**INFORMATION GIVEN**
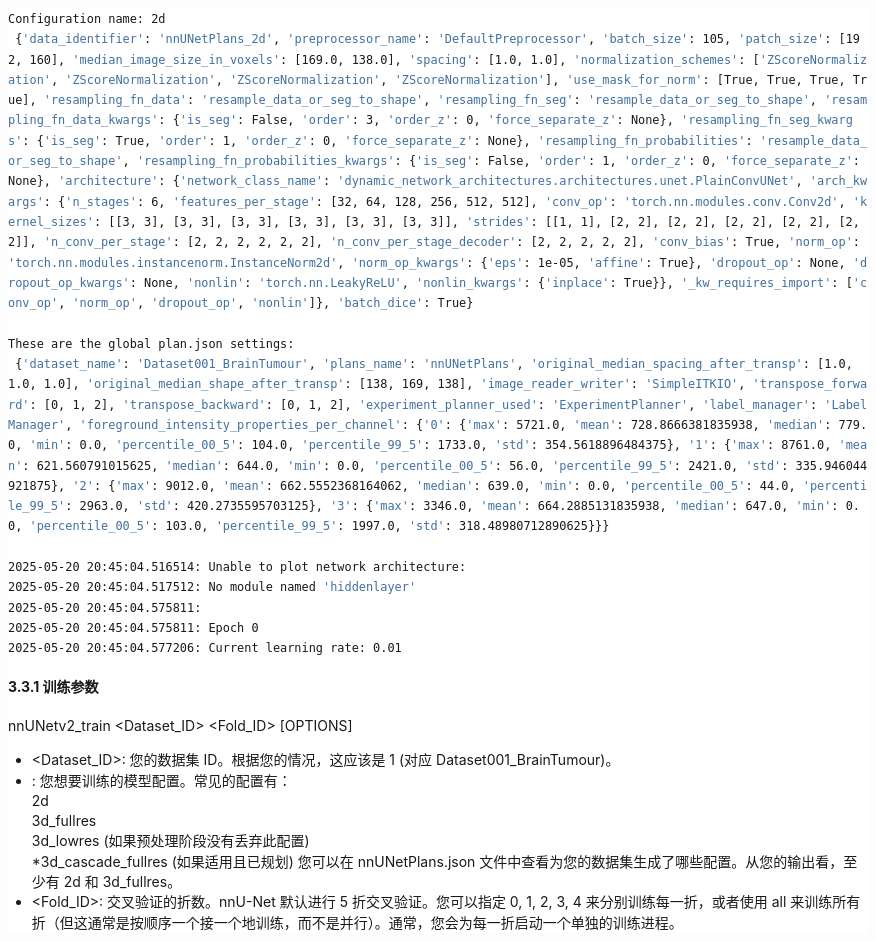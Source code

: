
 ```bash
Configuration name: 2d
 {'data_identifier': 'nnUNetPlans_2d', 'preprocessor_name': 'DefaultPreprocessor', 'batch_size': 105, 'patch_size': [192, 160], 'median_image_size_in_voxels': [169.0, 138.0], 'spacing': [1.0, 1.0], 'normalization_schemes': ['ZScoreNormalization', 'ZScoreNormalization', 'ZScoreNormalization', 'ZScoreNormalization'], 'use_mask_for_norm': [True, True, True, True], 'resampling_fn_data': 'resample_data_or_seg_to_shape', 'resampling_fn_seg': 'resample_data_or_seg_to_shape', 'resampling_fn_data_kwargs': {'is_seg': False, 'order': 3, 'order_z': 0, 'force_separate_z': None}, 'resampling_fn_seg_kwargs': {'is_seg': True, 'order': 1, 'order_z': 0, 'force_separate_z': None}, 'resampling_fn_probabilities': 'resample_data_or_seg_to_shape', 'resampling_fn_probabilities_kwargs': {'is_seg': False, 'order': 1, 'order_z': 0, 'force_separate_z': None}, 'architecture': {'network_class_name': 'dynamic_network_architectures.architectures.unet.PlainConvUNet', 'arch_kwargs': {'n_stages': 6, 'features_per_stage': [32, 64, 128, 256, 512, 512], 'conv_op': 'torch.nn.modules.conv.Conv2d', 'kernel_sizes': [[3, 3], [3, 3], [3, 3], [3, 3], [3, 3], [3, 3]], 'strides': [[1, 1], [2, 2], [2, 2], [2, 2], [2, 2], [2, 2]], 'n_conv_per_stage': [2, 2, 2, 2, 2, 2], 'n_conv_per_stage_decoder': [2, 2, 2, 2, 2], 'conv_bias': True, 'norm_op': 'torch.nn.modules.instancenorm.InstanceNorm2d', 'norm_op_kwargs': {'eps': 1e-05, 'affine': True}, 'dropout_op': None, 'dropout_op_kwargs': None, 'nonlin': 'torch.nn.LeakyReLU', 'nonlin_kwargs': {'inplace': True}}, '_kw_requires_import': ['conv_op', 'norm_op', 'dropout_op', 'nonlin']}, 'batch_dice': True}

These are the global plan.json settings:
 {'dataset_name': 'Dataset001_BrainTumour', 'plans_name': 'nnUNetPlans', 'original_median_spacing_after_transp': [1.0, 1.0, 1.0], 'original_median_shape_after_transp': [138, 169, 138], 'image_reader_writer': 'SimpleITKIO', 'transpose_forward': [0, 1, 2], 'transpose_backward': [0, 1, 2], 'experiment_planner_used': 'ExperimentPlanner', 'label_manager': 'LabelManager', 'foreground_intensity_properties_per_channel': {'0': {'max': 5721.0, 'mean': 728.8666381835938, 'median': 779.0, 'min': 0.0, 'percentile_00_5': 104.0, 'percentile_99_5': 1733.0, 'std': 354.5618896484375}, '1': {'max': 8761.0, 'mean': 621.560791015625, 'median': 644.0, 'min': 0.0, 'percentile_00_5': 56.0, 'percentile_99_5': 2421.0, 'std': 335.946044921875}, '2': {'max': 9012.0, 'mean': 662.5552368164062, 'median': 639.0, 'min': 0.0, 'percentile_00_5': 44.0, 'percentile_99_5': 2963.0, 'std': 420.2735595703125}, '3': {'max': 3346.0, 'mean': 664.2885131835938, 'median': 647.0, 'min': 0.0, 'percentile_00_5': 103.0, 'percentile_99_5': 1997.0, 'std': 318.48980712890625}}}

2025-05-20 20:45:04.516514: Unable to plot network architecture:
2025-05-20 20:45:04.517512: No module named 'hiddenlayer'
2025-05-20 20:45:04.575811:
2025-05-20 20:45:04.575811: Epoch 0
2025-05-20 20:45:04.577206: Current learning rate: 0.01

```

#### 3.3.1 训练参数

 nnUNetv2_train <Dataset_ID> <Configuration> <Fold_ID> [OPTIONS]

* <Dataset_ID>: 您的数据集 ID。根据您的情况，这应该是 1 (对应 Dataset001_BrainTumour)。
* <Configuration>: 您想要训练的模型配置。常见的配置有：  
2d  
3d_fullres  
3d_lowres (如果预处理阶段没有丢弃此配置)  
*3d_cascade_fullres (如果适用且已规划)
您可以在 nnUNetPlans.json 文件中查看为您的数据集生成了哪些配置。从您的输出看，至少有 2d 和 3d_fullres。
* <Fold_ID>: 交叉验证的折数。nnU-Net 默认进行 5 折交叉验证。您可以指定 0, 1, 2, 3, 4 来分别训练每一折，或者使用 all 来训练所有折（但这通常是按顺序一个接一个地训练，而不是并行）。通常，您会为每一折启动一个单独的训练进程。
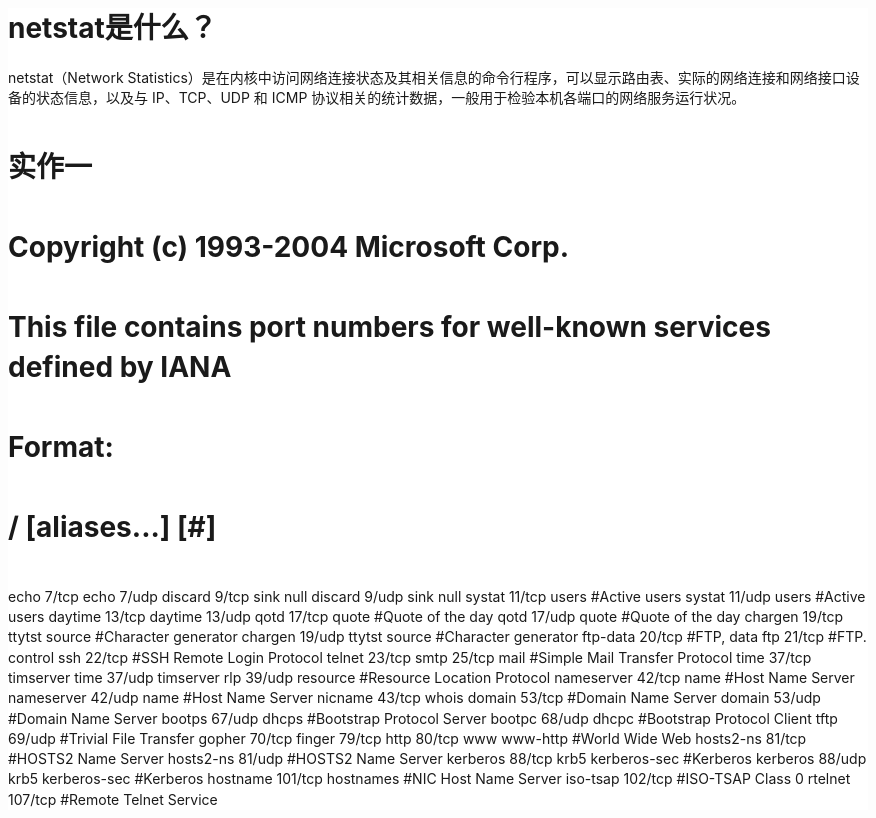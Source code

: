 # netstat是什么？

netstat（Network Statistics）是在内核中访问网络连接状态及其相关信息的命令行程序，可以显示路由表、实际的网络连接和网络接口设备的状态信息，以及与 IP、TCP、UDP 和 ICMP 协议相关的统计数据，一般用于检验本机各端口的网络服务运行状况。

# 实作一

# Copyright (c) 1993-2004 Microsoft Corp.
#
# This file contains port numbers for well-known services defined by IANA
#
# Format:
#
# <service name>  <port number>/<protocol>  [aliases...]   [#<comment>]
#

echo                7/tcp
echo                7/udp
discard             9/tcp    sink null
discard             9/udp    sink null
systat             11/tcp    users                  #Active users
systat             11/udp    users                  #Active users
daytime            13/tcp
daytime            13/udp
qotd               17/tcp    quote                  #Quote of the day
qotd               17/udp    quote                  #Quote of the day
chargen            19/tcp    ttytst source          #Character generator
chargen            19/udp    ttytst source          #Character generator
ftp-data           20/tcp                           #FTP, data
ftp                21/tcp                           #FTP. control
ssh                22/tcp                           #SSH Remote Login Protocol
telnet             23/tcp
smtp               25/tcp    mail                   #Simple Mail Transfer Protocol
time               37/tcp    timserver
time               37/udp    timserver
rlp                39/udp    resource               #Resource Location Protocol
nameserver         42/tcp    name                   #Host Name Server
nameserver         42/udp    name                   #Host Name Server
nicname            43/tcp    whois
domain             53/tcp                           #Domain Name Server
domain             53/udp                           #Domain Name Server
bootps             67/udp    dhcps                  #Bootstrap Protocol Server
bootpc             68/udp    dhcpc                  #Bootstrap Protocol Client
tftp               69/udp                           #Trivial File Transfer
gopher             70/tcp
finger             79/tcp
http               80/tcp    www www-http           #World Wide Web
hosts2-ns          81/tcp                           #HOSTS2 Name Server
hosts2-ns          81/udp                           #HOSTS2 Name Server
kerberos           88/tcp    krb5 kerberos-sec      #Kerberos
kerberos           88/udp    krb5 kerberos-sec      #Kerberos
hostname          101/tcp    hostnames              #NIC Host Name Server
iso-tsap          102/tcp                           #ISO-TSAP Class 0
rtelnet           107/tcp                           #Remote Telnet Service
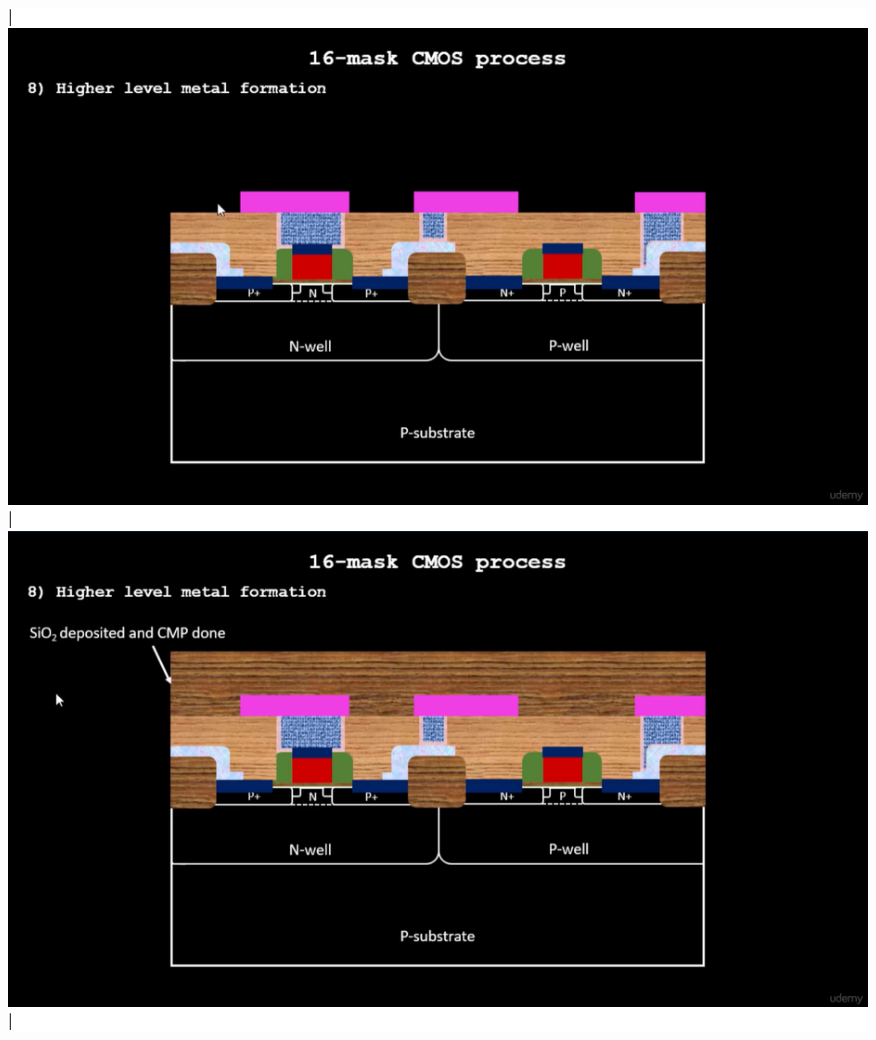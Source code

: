 | ![8m_Higher_Level_Metal_Formation](/docs/images/16Mask_CMOS_Process/8m_Higher_Level_Metal_Formation.png) | ![8n_Higher_Level_Metal_Formation](/docs/images/16Mask_CMOS_Process/8n_Higher_Level_Metal_Formation.png) |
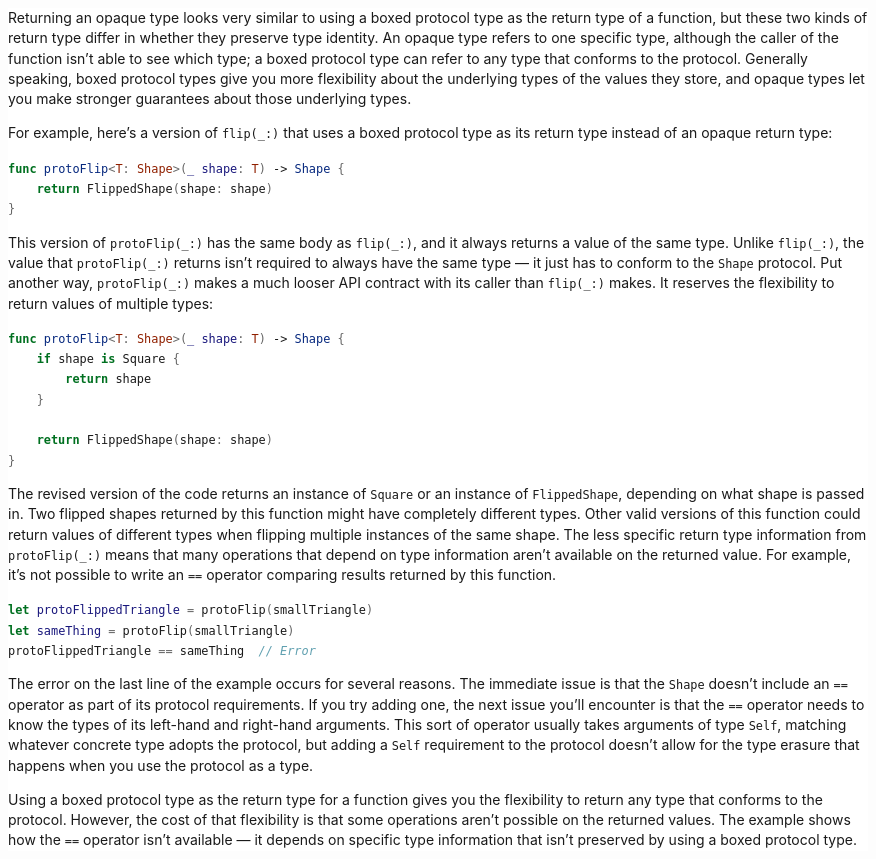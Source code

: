 Returning an opaque type looks very similar to using a boxed protocol type as the return type of a function, but these two kinds of return type differ in whether they preserve type identity. An opaque type refers to one specific type, although the caller of the function isn’t able to see which type; a boxed protocol type can refer to any type that conforms to the protocol. Generally speaking, boxed protocol types give you more flexibility about the underlying types of the values they store, and opaque types let you make stronger guarantees about those underlying types.

For example, here’s a version of `flip(_:)` that uses a boxed protocol type as its return type instead of an opaque return type:

```swift
func protoFlip<T: Shape>(_ shape: T) -> Shape {
    return FlippedShape(shape: shape)
}
```

This version of `protoFlip(_:)` has the same body as `flip(_:)`, and it always returns a value of the same type. Unlike `flip(_:)`, the value that `protoFlip(_:)` returns isn’t required to always have the same type — it just has to conform to the `Shape` protocol. Put another way, `protoFlip(_:)` makes a much looser API contract with its caller than `flip(_:)` makes. It reserves the flexibility to return values of multiple types:

```swift
func protoFlip<T: Shape>(_ shape: T) -> Shape {
    if shape is Square {
        return shape
    }

    return FlippedShape(shape: shape)
}
```

The revised version of the code returns an instance of `Square` or an instance of `FlippedShape`, depending on what shape is passed in. Two flipped shapes returned by this function might have completely different types. Other valid versions of this function could return values of different types when flipping multiple instances of the same shape. The less specific return type information from `protoFlip(_:)` means that many operations that depend on type information aren’t available on the returned value. For example, it’s not possible to write an `==` operator comparing results returned by this function.

```swift
let protoFlippedTriangle = protoFlip(smallTriangle)
let sameThing = protoFlip(smallTriangle)
protoFlippedTriangle == sameThing  // Error
```

The error on the last line of the example occurs for several reasons. The immediate issue is that the `Shape` doesn’t include an `==` operator as part of its protocol requirements. If you try adding one, the next issue you’ll encounter is that the `==` operator needs to know the types of its left-hand and right-hand arguments. This sort of operator usually takes arguments of type `Self`, matching whatever concrete type adopts the protocol, but adding a `Self` requirement to the protocol doesn’t allow for the type erasure that happens when you use the protocol as a type.

Using a boxed protocol type as the return type for a function gives you the flexibility to return any type that conforms to the protocol. However, the cost of that flexibility is that some operations aren’t possible on the returned values. The example shows how the `==` operator isn’t available — it depends on specific type information that isn’t preserved by using a boxed protocol type.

**TASK DETAILS**
The word "Remote" appears in some of the lines above. Copy those lines.

**RESULT BELOW**
ssh                22/tcp                           #SSH Remote Login Protocol
rtelnet           107/tcp                           #Remote Telnet Service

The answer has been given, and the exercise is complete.